Illegals could elect Hillary

‘ILLEGALS COULD ELECT HILLARY’ — Not Because They Vote, But Because Of Apportionment

By James Fulford

10/03/2015

ILLEGALS COULD ELECT HILLARY is the screaming headline on the Drudge Report right now — I’ve toned it down a little, typographically. He’s right, and it’s not because of the illegal alien vote. It’s because of apportionment.

The story in POLITICO, Illegal Immigrants Could Elect Hillary | How noncitizens decrease Republican chances of winning the White House next year, by Paul Goldman and Mark J. Rozell (October 3, 2015) makes this clear. The Constitution apportions Electoral College votes to the states by population. Some quite large number of America’s population is composed of illegal aliens. An even larger number are legal aliens, who also can’t vote, but whose presence is counted for electoral votes.

We call this the Rotten Borough effect, from the old British parliamentary districts where as few as seven actual voters could send one Member to the British House of Commons. There are 538 total electoral votes in the U.S., and ~435 of them are apportioned by population. That means there is one electoral vote for every three quarters of a million residents in the United States, and many of them go to areas where immigrants are in the minority. The total foreign born population is 42.1 million (helped along by a rebounding Mexican immigrant population) so that means that at least 56 electoral votes are caused by immigrant presence. That means that not only could illegals elect Hillary, so could legals.

This was the subject of one of the earliest things I wrote for VDARE.com: Immigration’s Rotten Borough dynamic …, February 23, 2001, where I quoted Fred Siegel’s 1997 book The Future Once Happened Here (p. 147) about what this does to local politics:

Most Latino pols in L.A. are classic ethnic operatives — with a twist. What’s different is most represent rotten boroughs, districts where, because of recent immigration and the youth of the average Latino, the percentage of voters in the total population is tiny.

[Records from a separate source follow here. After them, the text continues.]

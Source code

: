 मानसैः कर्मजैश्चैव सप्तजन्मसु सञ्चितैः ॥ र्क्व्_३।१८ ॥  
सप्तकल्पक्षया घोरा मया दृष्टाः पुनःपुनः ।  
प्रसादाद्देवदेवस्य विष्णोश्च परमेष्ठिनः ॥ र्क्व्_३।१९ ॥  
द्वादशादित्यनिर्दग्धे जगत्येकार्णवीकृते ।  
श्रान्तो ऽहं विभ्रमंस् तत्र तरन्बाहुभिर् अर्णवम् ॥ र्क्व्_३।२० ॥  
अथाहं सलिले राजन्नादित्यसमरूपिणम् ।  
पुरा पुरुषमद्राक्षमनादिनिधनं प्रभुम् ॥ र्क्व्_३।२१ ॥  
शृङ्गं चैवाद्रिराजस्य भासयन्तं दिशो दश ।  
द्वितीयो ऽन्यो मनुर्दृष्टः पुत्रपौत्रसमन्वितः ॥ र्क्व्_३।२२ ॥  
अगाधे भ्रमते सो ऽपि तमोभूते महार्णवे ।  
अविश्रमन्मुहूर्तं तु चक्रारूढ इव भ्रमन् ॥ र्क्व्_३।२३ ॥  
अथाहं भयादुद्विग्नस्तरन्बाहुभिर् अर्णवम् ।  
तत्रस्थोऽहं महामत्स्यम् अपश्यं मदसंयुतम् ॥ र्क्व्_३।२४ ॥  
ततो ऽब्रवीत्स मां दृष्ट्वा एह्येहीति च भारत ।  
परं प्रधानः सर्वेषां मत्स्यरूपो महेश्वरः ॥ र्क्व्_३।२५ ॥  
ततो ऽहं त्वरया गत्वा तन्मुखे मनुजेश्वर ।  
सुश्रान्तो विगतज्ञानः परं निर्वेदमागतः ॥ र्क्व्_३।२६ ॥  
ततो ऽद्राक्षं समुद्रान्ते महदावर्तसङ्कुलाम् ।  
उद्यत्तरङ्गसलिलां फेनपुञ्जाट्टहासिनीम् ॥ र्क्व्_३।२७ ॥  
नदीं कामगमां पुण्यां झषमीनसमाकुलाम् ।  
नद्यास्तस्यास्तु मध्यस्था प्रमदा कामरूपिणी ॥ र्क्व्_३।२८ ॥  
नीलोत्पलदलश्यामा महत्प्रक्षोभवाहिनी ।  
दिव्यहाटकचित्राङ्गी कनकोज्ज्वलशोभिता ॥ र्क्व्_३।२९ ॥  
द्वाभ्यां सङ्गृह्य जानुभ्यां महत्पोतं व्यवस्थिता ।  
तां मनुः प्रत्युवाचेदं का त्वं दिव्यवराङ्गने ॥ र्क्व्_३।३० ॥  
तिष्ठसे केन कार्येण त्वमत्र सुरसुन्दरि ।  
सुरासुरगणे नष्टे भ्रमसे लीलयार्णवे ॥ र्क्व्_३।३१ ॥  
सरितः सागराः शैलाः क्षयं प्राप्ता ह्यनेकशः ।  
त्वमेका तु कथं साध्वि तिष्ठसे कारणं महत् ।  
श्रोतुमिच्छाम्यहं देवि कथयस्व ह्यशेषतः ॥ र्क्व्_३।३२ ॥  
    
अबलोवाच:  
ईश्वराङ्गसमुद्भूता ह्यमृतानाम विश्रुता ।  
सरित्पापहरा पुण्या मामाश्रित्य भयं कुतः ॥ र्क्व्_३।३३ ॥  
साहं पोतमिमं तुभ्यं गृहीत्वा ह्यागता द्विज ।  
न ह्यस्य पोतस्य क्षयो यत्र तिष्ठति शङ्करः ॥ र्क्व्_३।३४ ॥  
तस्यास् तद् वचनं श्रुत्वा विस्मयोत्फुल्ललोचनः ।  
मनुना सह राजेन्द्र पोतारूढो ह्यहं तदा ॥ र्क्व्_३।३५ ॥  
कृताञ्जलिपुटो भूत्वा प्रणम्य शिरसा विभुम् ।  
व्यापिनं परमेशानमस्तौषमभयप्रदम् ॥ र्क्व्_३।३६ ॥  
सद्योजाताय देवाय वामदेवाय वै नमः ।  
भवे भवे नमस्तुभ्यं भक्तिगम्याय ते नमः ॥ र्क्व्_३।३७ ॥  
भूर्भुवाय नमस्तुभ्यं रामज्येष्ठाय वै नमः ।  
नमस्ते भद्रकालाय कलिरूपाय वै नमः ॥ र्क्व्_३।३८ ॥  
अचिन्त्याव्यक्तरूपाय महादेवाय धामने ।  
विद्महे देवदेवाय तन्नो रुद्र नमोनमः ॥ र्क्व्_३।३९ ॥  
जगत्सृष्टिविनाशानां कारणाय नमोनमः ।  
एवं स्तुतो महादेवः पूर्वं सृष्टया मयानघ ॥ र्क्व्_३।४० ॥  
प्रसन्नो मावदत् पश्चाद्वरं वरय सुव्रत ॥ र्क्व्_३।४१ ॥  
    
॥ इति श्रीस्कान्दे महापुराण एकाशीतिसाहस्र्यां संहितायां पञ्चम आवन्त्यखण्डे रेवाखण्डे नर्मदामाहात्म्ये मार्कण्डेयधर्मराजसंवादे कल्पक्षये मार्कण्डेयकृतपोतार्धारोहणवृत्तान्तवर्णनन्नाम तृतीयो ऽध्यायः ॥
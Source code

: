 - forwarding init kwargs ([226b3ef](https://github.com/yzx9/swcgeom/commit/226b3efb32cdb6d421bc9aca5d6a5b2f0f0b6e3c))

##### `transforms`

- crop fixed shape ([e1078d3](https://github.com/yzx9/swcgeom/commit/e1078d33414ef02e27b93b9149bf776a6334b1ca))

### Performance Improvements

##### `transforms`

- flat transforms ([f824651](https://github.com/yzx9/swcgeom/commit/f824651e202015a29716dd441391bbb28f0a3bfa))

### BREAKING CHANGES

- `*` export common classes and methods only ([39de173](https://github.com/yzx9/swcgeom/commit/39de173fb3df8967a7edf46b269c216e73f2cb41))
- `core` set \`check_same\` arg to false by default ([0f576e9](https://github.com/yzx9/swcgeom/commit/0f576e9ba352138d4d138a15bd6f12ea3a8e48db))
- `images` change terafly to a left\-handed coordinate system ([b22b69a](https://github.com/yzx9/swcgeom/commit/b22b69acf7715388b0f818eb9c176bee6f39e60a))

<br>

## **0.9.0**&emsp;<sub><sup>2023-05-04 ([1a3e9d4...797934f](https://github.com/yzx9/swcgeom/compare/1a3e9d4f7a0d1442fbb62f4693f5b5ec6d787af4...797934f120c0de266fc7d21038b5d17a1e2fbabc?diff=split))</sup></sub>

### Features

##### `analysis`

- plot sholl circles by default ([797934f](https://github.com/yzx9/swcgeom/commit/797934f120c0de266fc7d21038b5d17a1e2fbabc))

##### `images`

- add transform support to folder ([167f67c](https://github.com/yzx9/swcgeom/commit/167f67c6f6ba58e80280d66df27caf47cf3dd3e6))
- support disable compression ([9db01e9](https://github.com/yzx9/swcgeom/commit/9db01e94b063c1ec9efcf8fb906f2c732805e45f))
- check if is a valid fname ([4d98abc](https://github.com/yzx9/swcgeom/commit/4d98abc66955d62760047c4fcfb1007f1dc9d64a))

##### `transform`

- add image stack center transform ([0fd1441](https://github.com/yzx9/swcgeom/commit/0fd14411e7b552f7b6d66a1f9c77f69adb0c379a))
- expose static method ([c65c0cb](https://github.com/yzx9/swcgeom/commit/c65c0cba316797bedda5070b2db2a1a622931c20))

This means that the real voting base is that small fraction of the population already eligible to vote and sometimes directly dependent on government employment programs. In practice this means that Latino-elected officials, like county commissioner Gloria Molina and City Councilman Richard Alarcon, support the failed bilingual education programs for the same patronage reasons they oppose charter school reform.

Their support is based on getting their group’s cut of the local government and social service jobs.

On the national level it means more Democrats, period. For more, see my Obama, Immigration’s Rotten Borough Effect, And The Small White States, June 6, 2014.